From the Guidelines
Open pneumothorax requires immediate coverage of the chest wall defect with an occlusive dressing and subsequent chest tube placement to prevent tension pneumothorax, whereas closed pneumothorax may be observed or treated with needle aspiration or chest tube placement depending on size and symptoms. The management of these two conditions differs significantly due to the risk of air entering the pleural space in open pneumothorax, which can lead to life-threatening complications 1.
Key Differences
- Open pneumothorax involves direct communication between the pleural space and the external environment, creating a risk of tension pneumothorax 1.
- Closed pneumothorax, on the other hand, occurs without any communication to the outside world, typically due to spontaneous rupture of blebs, trauma, or iatrogenic causes.
Management
- Open pneumothorax management includes immediate coverage of the chest wall defect with an occlusive dressing (taped on three sides to allow air to escape but not enter) 1.
- Closed pneumothorax may be observed if small or treated with needle aspiration or chest tube placement depending on size and symptoms.
Complications
- The primary concern with open pneumothoraces is the risk of tension developing, which can cause mediastinal shift, decreased venous return, and cardiovascular collapse 1.

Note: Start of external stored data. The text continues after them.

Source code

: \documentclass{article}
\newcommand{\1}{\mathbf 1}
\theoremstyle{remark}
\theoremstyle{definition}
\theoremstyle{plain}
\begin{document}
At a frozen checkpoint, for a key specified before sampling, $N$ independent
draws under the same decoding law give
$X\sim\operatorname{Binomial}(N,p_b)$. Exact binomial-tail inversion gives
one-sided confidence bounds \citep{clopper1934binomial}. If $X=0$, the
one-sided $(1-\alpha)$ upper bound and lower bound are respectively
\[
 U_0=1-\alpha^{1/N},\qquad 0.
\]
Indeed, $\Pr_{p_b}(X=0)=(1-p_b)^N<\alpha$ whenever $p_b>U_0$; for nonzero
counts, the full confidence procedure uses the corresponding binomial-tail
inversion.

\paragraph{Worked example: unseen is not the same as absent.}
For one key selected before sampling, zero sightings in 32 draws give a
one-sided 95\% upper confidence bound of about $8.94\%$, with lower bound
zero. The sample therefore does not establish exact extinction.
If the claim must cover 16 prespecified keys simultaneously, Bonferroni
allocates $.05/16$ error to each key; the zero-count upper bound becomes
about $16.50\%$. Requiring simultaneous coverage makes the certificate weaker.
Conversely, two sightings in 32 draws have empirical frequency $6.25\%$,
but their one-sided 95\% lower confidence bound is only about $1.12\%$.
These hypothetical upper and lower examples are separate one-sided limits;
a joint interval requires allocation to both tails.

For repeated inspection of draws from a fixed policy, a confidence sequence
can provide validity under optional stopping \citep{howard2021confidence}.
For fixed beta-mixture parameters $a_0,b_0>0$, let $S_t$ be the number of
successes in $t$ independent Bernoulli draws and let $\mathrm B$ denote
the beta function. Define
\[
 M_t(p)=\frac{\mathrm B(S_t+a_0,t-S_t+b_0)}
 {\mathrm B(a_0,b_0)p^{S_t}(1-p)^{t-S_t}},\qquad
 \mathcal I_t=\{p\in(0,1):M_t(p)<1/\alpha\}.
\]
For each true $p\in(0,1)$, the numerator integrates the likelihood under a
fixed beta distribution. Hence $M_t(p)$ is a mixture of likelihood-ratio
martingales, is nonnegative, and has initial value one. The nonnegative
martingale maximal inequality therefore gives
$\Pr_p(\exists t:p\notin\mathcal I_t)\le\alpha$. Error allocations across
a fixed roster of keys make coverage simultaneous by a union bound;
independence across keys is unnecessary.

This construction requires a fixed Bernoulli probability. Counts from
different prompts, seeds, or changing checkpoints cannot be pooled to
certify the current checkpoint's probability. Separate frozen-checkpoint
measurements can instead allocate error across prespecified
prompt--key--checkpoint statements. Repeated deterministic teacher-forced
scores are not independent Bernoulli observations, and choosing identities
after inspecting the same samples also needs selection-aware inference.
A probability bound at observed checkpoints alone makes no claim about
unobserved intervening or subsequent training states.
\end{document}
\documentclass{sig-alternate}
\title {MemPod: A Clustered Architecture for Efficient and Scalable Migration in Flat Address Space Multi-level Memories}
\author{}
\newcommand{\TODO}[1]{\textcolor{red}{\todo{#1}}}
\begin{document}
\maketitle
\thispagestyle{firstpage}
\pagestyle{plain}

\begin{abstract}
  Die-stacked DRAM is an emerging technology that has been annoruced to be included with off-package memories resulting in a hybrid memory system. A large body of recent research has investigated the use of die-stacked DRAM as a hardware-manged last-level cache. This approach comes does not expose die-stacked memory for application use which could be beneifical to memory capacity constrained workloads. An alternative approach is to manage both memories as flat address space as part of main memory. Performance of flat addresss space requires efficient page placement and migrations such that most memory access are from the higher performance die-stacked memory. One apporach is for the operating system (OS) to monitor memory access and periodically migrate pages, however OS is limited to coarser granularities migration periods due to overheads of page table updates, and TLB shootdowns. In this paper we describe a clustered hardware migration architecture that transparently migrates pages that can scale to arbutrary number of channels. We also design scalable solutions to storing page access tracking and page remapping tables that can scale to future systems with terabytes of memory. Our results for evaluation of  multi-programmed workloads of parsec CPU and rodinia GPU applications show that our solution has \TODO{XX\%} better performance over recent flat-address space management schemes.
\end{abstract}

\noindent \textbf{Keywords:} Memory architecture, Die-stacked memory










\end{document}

- Both types require careful monitoring, pain control, and follow-up imaging to ensure proper lung re-expansion.
From the Research
Definition and Classification of Pneumothorax
- Pneumothorax (PTX) is defined as air in the pleural space and is classified as spontaneous or nonspontaneous (traumatic) 2.
- Traumatic PTX is a common pathology identified in the emergency department 2, 3.
Diagnosis of Pneumothorax
- Traditional diagnosis calls for chest x-ray (CXR) diagnosis, although recent literature supports the efficacy of lung ultrasound (US) and computed tomography (CT) 2, 3.
- Lung US has proven to be a potentially more useful tool in the detection of PTX in the trauma bay compared with CXR 2.
- CT remains the ultimate gold standard, although in the setting of trauma, its utility lies more in confirming the presence and measuring the size of a PTX 2.
Management of Pneumothorax
- Traditional management calls for large-bore tube thoracostomy, although recent literature demonstrates pigtail catheters as equally efficacious alternatives 2, 3.
- In patients with small or occult PTXs, even observation may be reasonable 2, 3.
- The administration of high concentrations of inspired oxygen is an effective method to enhance the rate of resolution of pneumothoraces, particularly when smaller than 30% 4.
- Pneumothoraces in unstable, critically ill patients or in those on mechanical ventilation should be managed with tube thoracostomy 5.
- If there is suspicion for tension pneumothorax, immediate decompression and drainage should be performed 5.